(Task data Opens)

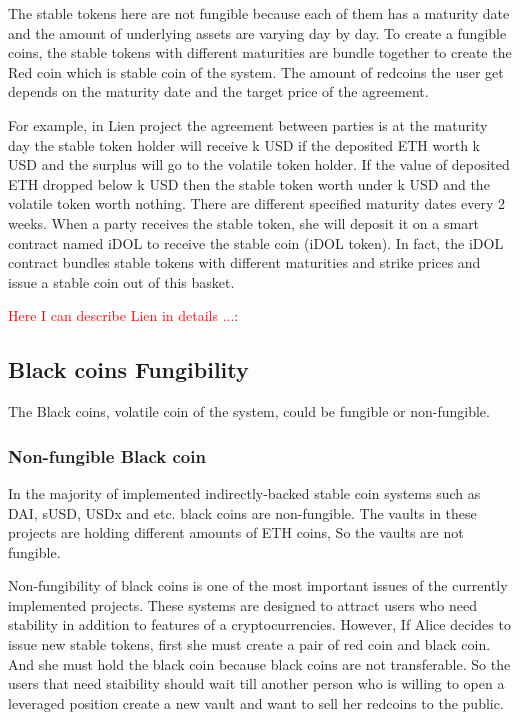 The stable tokens here are not fungible because each of them has a maturity date and the amount of underlying assets are varying day by day. To create a fungible coins, the stable tokens with different maturities are bundle together to create the Red coin which is stable coin of the system. The amount of redcoins the user get depends on the maturity date and the target price of the agreement.

For example, in Lien project the agreement between parties is at the maturity day the stable token holder will receive k USD if the deposited ETH worth k USD and the surplus will go to the volatile token holder. If the value of deposited ETH dropped below k USD then the stable token worth under k USD and the volatile token worth nothing. There are different specified maturity dates every 2 weeks. When a party receives the stable token, she will deposit it on a smart contract named iDOL to receive the stable coin (iDOL token). In fact, the iDOL contract bundles stable tokens with different maturities and strike prices and issue a stable coin out of this basket.

\textcolor{red}{Here I can describe Lien in details ...}:


\subsection{Black coins Fungibility}

The Black coins, volatile coin of the system, could be fungible or non-fungible. 

\subsubsection{Non-fungible Black coin}

In the majority of implemented indirectly-backed stable coin systems such as DAI, sUSD, USDx and etc. black coins are non-fungible. The vaults in these projects are holding different amounts of ETH coins, So the vaults are not fungible. 

Non-fungibility of black coins is one of the most important issues of the currently implemented projects. These systems are designed to attract users who need stability in addition to features of a cryptocurrencies. However, If Alice decides to issue new stable tokens, first she must create a pair of red coin and black coin. And she must hold the black coin because black coins are not transferable. So the users that need staibility should wait till another person who is willing to open a leveraged position create a new vault and want to sell her redcoins to the public.

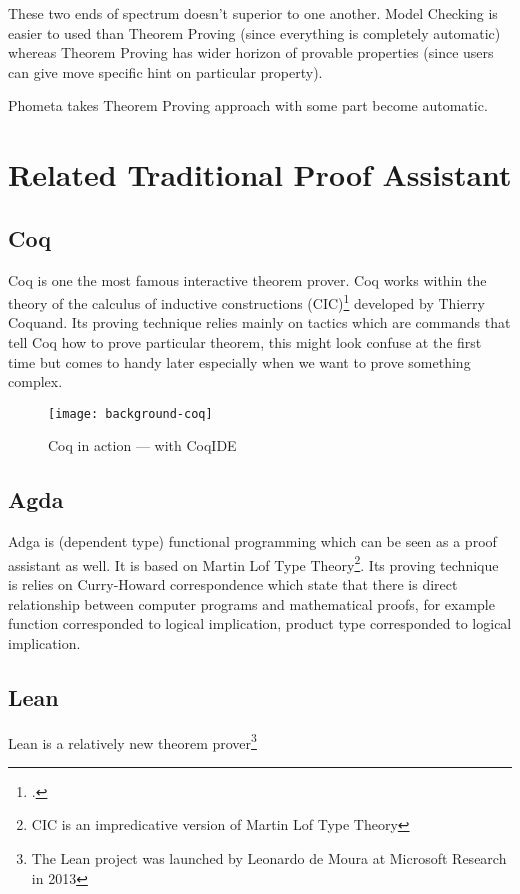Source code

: \documentclass[master.tex]{subfiles}
\begin{document}
These two ends of spectrum doesn't superior to one another. Model Checking is easier to used than Theorem Proving (since everything is completely automatic) whereas Theorem Proving has wider horizon of provable properties (since users can give move specific hint on particular property).

Phometa takes Theorem Proving approach with some part become automatic.

\section{Related Traditional Proof Assistant}

\subsection{Coq}
Coq\supercite{coq-official-website} is one the most famous interactive theorem prover. Coq works within the theory of the calculus of inductive constructions (CIC)\footcite{CIC is itself is developed alongside Coq.} developed by Thierry Coquand\supercite{thierry-coquand-homepage}. Its proving technique relies mainly on tactics which are commands that tell Coq how to prove particular theorem, this might look confuse at the first time but comes to handy later especially when we want to prove something complex.

\begin{figure}[H]
    \centering
    \texttt{[image: background-coq]}
    \caption{Coq in action --- with CoqIDE \supercite{coq-official-website}}
\label{fig:background-coq}
\end{figure}

\subsection{Agda}
Adga\supercite{agda-official-website} is (dependent type) functional programming which can be seen as a proof assistant as well. It is based on Martin Lof Type Theory\footnote{CIC is an impredicative version of Martin Lof Type Theory}. Its proving technique is relies on Curry-Howard correspondence which state that there is direct relationship between computer programs and mathematical proofs\supercite{curry-howard-correspondence}, for example function corresponded to logical implication, product type corresponded to logical implication.

\subsection{Lean}
Lean\supercite{lean-offical-website} is a relatively new theorem prover\footnote{The Lean project was launched by Leonardo de Moura at Microsoft Research in 2013}
\end{document}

(Task data Closes)

» Task instructions
How many lines of the listing above include the word "background"? Reply with the number alone.

» Your response
2